The smaller mesh screen. This one utilizes 1/16″ window screen. So that gives you an idea of the particle size soil I’m after. I use the larger-mesh screen to remove the chunks bigger than 1/4″, and the smaller one to remove the “debris” smaller than 1/16″ (which is sure to contribute to packing of the soil and water-logging plus anoxia for the roots).

If you make your own screens, the small-mesh screen needs to have a trim strip covering the window screen. If you don’t do this, it’ll rip away when you overload it with soil components.

Component 1: pine bark mulch. I buy it in bags from Home Depot. You can make a lot of bonsai soil with one bag of this stuff.

Here I’ve stacked the two screen, large mesh on top of small mesh. In goes a slug of pine bark mulch. It’s gotten wet from all the rain we’ve had lately, so I need to get it dried out.

Spread out on a nice warm day. It’ll dry pretty quickly. Then I lift the top screen and shake out some of the good stuff onto the bottom screen.

Here’s the good stuff, what stays on the small-mesh screen. I pick out any long but narrow pieces, spread it to dry, then shake it until I don’t see any significant small stuff coming through the bottom.

Component 2: Riverlite expanded clay lightweight aggregate. I use a 3/16″ coarse grade. I don’t know of anywhere you can buy this material in small quantities (I don’t sell it, so please no inquiries). You can use Turface(TM) as a substitute. I have used their All Sport(TM) product in the past. If you have a local landscape or sports park supply shop they should have it.

This is still wet from the rain, too, so I spread it out to let it dry.

Dried and ready to have the fines shaken out. This and the pine bark are mixed roughly 50:50.

The final product.

Water-elm #40 is starting to push buds now, so today was an ideal time to put it in a bonsai pot. Am I rushing things? Since I don’t have a lot of work to do in creating a tapering transition in the apex, the branch development work will go quickly even though the tree will now be in a bonsai pot. I know the tree is well-rooted, so the risk is low.

I’ve had this beautiful Chuck Iker pot for several years now. It was one of his first successful pieces sporting this particular glaze, which he calls “ancient jasper.” The color matches the new growth on a Water-elm very nicely.

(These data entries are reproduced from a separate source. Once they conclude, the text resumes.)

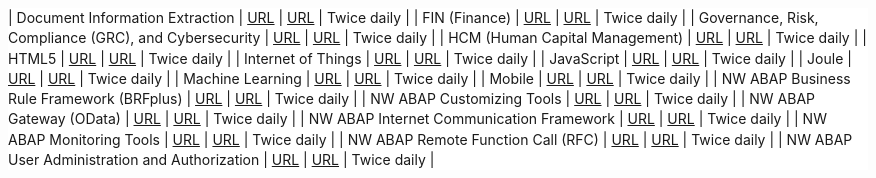 | Document Information Extraction                       | [URL](https://raw.githubusercontent.com/ajmaradiaga/feeds/main/scmt/topics/Document-Information-Extraction-blog-posts.xml)                    | [URL](https://raw.githubusercontent.com/ajmaradiaga/feeds/main/scmt/topics/Document-Information-Extraction-qa.xml)                    | Twice daily |
| FIN (Finance)                                         | [URL](https://raw.githubusercontent.com/ajmaradiaga/feeds/main/scmt/topics/FIN-(Finance)-blog-posts.xml)                                      | [URL](https://raw.githubusercontent.com/ajmaradiaga/feeds/main/scmt/topics/FIN-(Finance)-qa.xml)                                      | Twice daily |
| Governance, Risk, Compliance (GRC), and Cybersecurity | [URL](https://raw.githubusercontent.com/ajmaradiaga/feeds/main/scmt/topics/Governance-Risk-Compliance-(GRC)-and-Cybersecurity-blog-posts.xml) | [URL](https://raw.githubusercontent.com/ajmaradiaga/feeds/main/scmt/topics/Governance-Risk-Compliance-(GRC)-and-Cybersecurity-qa.xml) | Twice daily |
| HCM (Human Capital Management)                        | [URL](https://raw.githubusercontent.com/ajmaradiaga/feeds/main/scmt/topics/HCM-(Human-Capital-Management)-blog-posts.xml)                     | [URL](https://raw.githubusercontent.com/ajmaradiaga/feeds/main/scmt/topics/HCM-(Human-Capital-Management)-qa.xml)                     | Twice daily |
| HTML5                                                 | [URL](https://raw.githubusercontent.com/ajmaradiaga/feeds/main/scmt/topics/HTML5-blog-posts.xml)                                              | [URL](https://raw.githubusercontent.com/ajmaradiaga/feeds/main/scmt/topics/HTML5-qa.xml)                                              | Twice daily |
| Internet of Things                                    | [URL](https://raw.githubusercontent.com/ajmaradiaga/feeds/main/scmt/topics/Internet-of-Things-blog-posts.xml)                                 | [URL](https://raw.githubusercontent.com/ajmaradiaga/feeds/main/scmt/topics/Internet-of-Things-qa.xml)                                 | Twice daily |
| JavaScript                                            | [URL](https://raw.githubusercontent.com/ajmaradiaga/feeds/main/scmt/topics/JavaScript-blog-posts.xml)                                         | [URL](https://raw.githubusercontent.com/ajmaradiaga/feeds/main/scmt/topics/JavaScript-qa.xml)                                         | Twice daily |
| Joule                                                 | [URL](https://raw.githubusercontent.com/ajmaradiaga/feeds/main/scmt/topics/Joule-blog-posts.xml)                                              | [URL](https://raw.githubusercontent.com/ajmaradiaga/feeds/main/scmt/topics/Joule-qa.xml)                                              | Twice daily |
| Machine Learning                                      | [URL](https://raw.githubusercontent.com/ajmaradiaga/feeds/main/scmt/topics/Machine-Learning-blog-posts.xml)                                   | [URL](https://raw.githubusercontent.com/ajmaradiaga/feeds/main/scmt/topics/Machine-Learning-qa.xml)                                   | Twice daily |
| Mobile                                                | [URL](https://raw.githubusercontent.com/ajmaradiaga/feeds/main/scmt/topics/Mobile-blog-posts.xml)                                             | [URL](https://raw.githubusercontent.com/ajmaradiaga/feeds/main/scmt/topics/Mobile-qa.xml)                                             | Twice daily |
| NW ABAP Business Rule Framework (BRFplus)             | [URL](https://raw.githubusercontent.com/ajmaradiaga/feeds/main/scmt/topics/NW-ABAP-Business-Rule-Framework-(BRFplus)-blog-posts.xml)          | [URL](https://raw.githubusercontent.com/ajmaradiaga/feeds/main/scmt/topics/NW-ABAP-Business-Rule-Framework-(BRFplus)-qa.xml)          | Twice daily |
| NW ABAP Customizing Tools                             | [URL](https://raw.githubusercontent.com/ajmaradiaga/feeds/main/scmt/topics/NW-ABAP-Customizing-Tools-blog-posts.xml)                          | [URL](https://raw.githubusercontent.com/ajmaradiaga/feeds/main/scmt/topics/NW-ABAP-Customizing-Tools-qa.xml)                          | Twice daily |
| NW ABAP Gateway (OData)                               | [URL](https://raw.githubusercontent.com/ajmaradiaga/feeds/main/scmt/topics/NW-ABAP-Gateway-(OData)-blog-posts.xml)                            | [URL](https://raw.githubusercontent.com/ajmaradiaga/feeds/main/scmt/topics/NW-ABAP-Gateway-(OData)-qa.xml)                            | Twice daily |
| NW ABAP Internet Communication Framework              | [URL](https://raw.githubusercontent.com/ajmaradiaga/feeds/main/scmt/topics/NW-ABAP-Internet-Communication-Framework-blog-posts.xml)           | [URL](https://raw.githubusercontent.com/ajmaradiaga/feeds/main/scmt/topics/NW-ABAP-Internet-Communication-Framework-qa.xml)           | Twice daily |
| NW ABAP Monitoring Tools                              | [URL](https://raw.githubusercontent.com/ajmaradiaga/feeds/main/scmt/topics/NW-ABAP-Monitoring-Tools-blog-posts.xml)                           | [URL](https://raw.githubusercontent.com/ajmaradiaga/feeds/main/scmt/topics/NW-ABAP-Monitoring-Tools-qa.xml)                           | Twice daily |
| NW ABAP Remote Function Call (RFC)                    | [URL](https://raw.githubusercontent.com/ajmaradiaga/feeds/main/scmt/topics/NW-ABAP-Remote-Function-Call-(RFC)-blog-posts.xml)                 | [URL](https://raw.githubusercontent.com/ajmaradiaga/feeds/main/scmt/topics/NW-ABAP-Remote-Function-Call-(RFC)-qa.xml)                 | Twice daily |
| NW ABAP User Administration and Authorization         | [URL](https://raw.githubusercontent.com/ajmaradiaga/feeds/main/scmt/topics/NW-ABAP-User-Administration-and-Authorization-blog-posts.xml)      | [URL](https://raw.githubusercontent.com/ajmaradiaga/feeds/main/scmt/topics/NW-ABAP-User-Administration-and-Authorization-qa.xml)      | Twice daily |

The tree placed in the pot, and tied down.

And the soil all packed in tight. This tree should be in full leaf in about two weeks. Our weather had warmed up a few weeks ago, but then we had a cold snap that set many trees back a bit. Now it’s warmed up again, and I don’t think we have more than a few cool nights left this season.

I’ll post updates on this tree as it develops this year.

Let me know what you think of this composition. The pot may be a bit heavy for the specimen, but I’ll know better once I get some branch development.